[RECORDS PROVIDED]
╔══

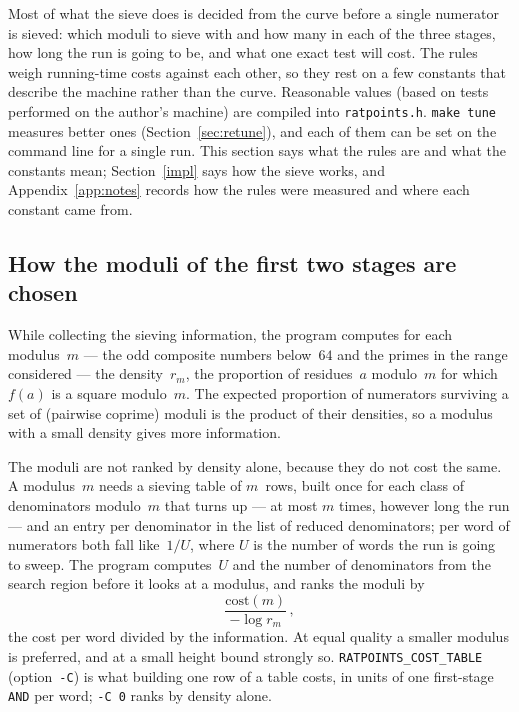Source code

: \documentclass[12pt,a4paper,oneside]{amsart}
\begin{document}
Most of what the sieve does is decided from the curve before a single
numerator is sieved: which moduli to sieve with and how many in each of the
three stages, how long the run is going to be, and what one exact test will
cost. The rules weigh running-time costs against each other, so they rest on
a few constants that describe the machine rather than the curve. Reasonable
values (based on tests performed on the author's machine)
are compiled into \texttt{ratpoints.h}. \texttt{make tune} measures
better ones (Section~\ref{sec:retune}), and each of them can be set on the
command line for a single run. This section says what the rules are and
what the constants mean; Section~\ref{impl} says how the sieve works, and
Appendix~\ref{app:notes} records how the rules were measured and where each
constant came from.

\subsection{How the moduli of the first two stages are chosen}\label{sec:spchoice}

While collecting the sieving information, the program computes for each
modulus~$m$ --- the odd composite numbers below~$64$ and the primes in the
range considered --- the
density~$r_m$, the proportion of residues~$a$ modulo~$m$ for which $f(a)$
is a square modulo~$m$. The expected proportion of numerators surviving a set of
(pairwise coprime)
moduli is the product of their densities, so a modulus with a small density
gives more information.

The moduli are not ranked by density alone, because they do not cost the
same. A modulus~$m$ needs a sieving table of $m$~rows, built once for each
class of denominators modulo~$m$ that turns up --- at most $m$ times, however
long the run --- and an entry per denominator in the list of reduced
denominators; per word of numerators both fall like~$1/U$, where $U$ is the
number of words the run is going to sweep. The program computes~$U$ and the
number of denominators from the search region before it looks at a modulus,
and ranks the moduli by
\[ \frac{\text{cost}(m)}{-\log r_m} \,, \]
the cost per word divided by the information. At equal quality a smaller
modulus is preferred, and at a small height bound strongly so.
\texttt{RATPOINTS\_COST\_TABLE} (option~\verb+-C+) is what building one
row of a table costs, in units of one first-stage \texttt{AND} per word;
\verb+-C 0+ ranks by density alone.
\end{document}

╚══

[PROBLEM DESCRIPTION]
Once you have returned the line containing "three stages, how", stop; begin at the first line of the material, keep each line exact, and skip the pictures.

[RESULT BELOW]
Source code

: \documentclass[12pt,a4paper,oneside]{amsart}
\begin{document}
Most of what the sieve does is decided from the curve before a single
numerator is sieved: which moduli to sieve with and how many in each of the
three stages, how long the run is going to be, and what one exact test will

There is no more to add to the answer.